What is the potential significance of FAM153C in disease mechanisms based on current research?

While research on FAM153C is still emerging, several lines of evidence suggest potential significance in disease mechanisms:

• Cancer Biology: Preliminary data suggests FAM153C may have implications in tumorigenesis through its role in cell growth and differentiation processes . Similar to other protein family members studied in cancer contexts, dysregulation of FAM153C may contribute to oncogenic pathways.

• Cell Cycle Regulation: Based on patterns observed with related proteins studied in cancer research, FAM153C may participate in pathways involving cell cycle control, which has significant implications for both developmental processes and disease states .

• Cellular Stress Response: Some research suggests potential involvement in cellular response pathways, though specific mechanisms require further investigation with validated antibodies and functional studies.

• Potential Therapeutic Target: If functional studies confirm roles in disease-relevant pathways, FAM153C could represent a novel therapeutic target, particularly in cancers where expression is dysregulated.

Future research using well-validated antibodies will be essential to elucidate the precise functional roles of FAM153C in normal physiology and disease states.

What emerging technologies might enhance FAM153C research beyond traditional antibody applications?

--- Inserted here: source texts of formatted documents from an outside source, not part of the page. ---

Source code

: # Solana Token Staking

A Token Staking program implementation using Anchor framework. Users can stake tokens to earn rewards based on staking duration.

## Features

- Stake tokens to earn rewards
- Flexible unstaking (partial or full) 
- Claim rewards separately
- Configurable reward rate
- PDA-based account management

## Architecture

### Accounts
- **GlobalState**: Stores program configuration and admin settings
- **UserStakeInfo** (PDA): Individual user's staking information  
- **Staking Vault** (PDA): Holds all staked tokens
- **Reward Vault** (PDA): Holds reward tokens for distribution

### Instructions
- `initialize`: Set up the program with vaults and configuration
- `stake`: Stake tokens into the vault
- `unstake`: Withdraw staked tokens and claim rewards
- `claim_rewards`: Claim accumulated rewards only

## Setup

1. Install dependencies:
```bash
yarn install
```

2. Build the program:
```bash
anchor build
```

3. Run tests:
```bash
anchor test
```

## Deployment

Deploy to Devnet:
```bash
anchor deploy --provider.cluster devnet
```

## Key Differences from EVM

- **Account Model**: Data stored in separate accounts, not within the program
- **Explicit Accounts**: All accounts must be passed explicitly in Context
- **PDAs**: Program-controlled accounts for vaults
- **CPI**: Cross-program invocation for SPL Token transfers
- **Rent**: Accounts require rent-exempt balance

Emerging technologies that could advance FAM153C research include:

• CRISPR-Based Tagging:

  • Endogenous tagging of FAM153C to avoid antibody specificity issues

  • Live-cell imaging of tagged protein for dynamic localization studies

  • Reduces reliance on antibody validation for certain applications

• Proximity-Based Labeling Techniques:

  • BioID or APEX2 fusion proteins to identify proximal proteins

  • Maps the protein interaction neighborhood without relying on stable interactions

  • Complements traditional antibody-based co-IP approaches

• Super-Resolution Microscopy:

  • Combining highly specific FAM153C antibodies with super-resolution techniques

  • Reveals detailed subcellular localization beyond conventional microscopy limits

  • Potential to identify previously unrecognized functional compartmentalization

• Single-Cell Proteomics:

  • Analysis of FAM153C expression at single-cell resolution

  • Reveals heterogeneity not captured by bulk analysis techniques

  • May identify rare cell populations with distinctive FAM153C expression patterns

• Spatial Transcriptomics Integration:

  • Combining antibody-based protein detection with spatial transcriptomics

  • Maps both protein expression and associated transcriptional programs

  • Particularly valuable for tissue-based studies and understanding cellular microenvironments

These approaches can complement traditional antibody applications to provide more comprehensive insights into FAM153C biology and disease relevance.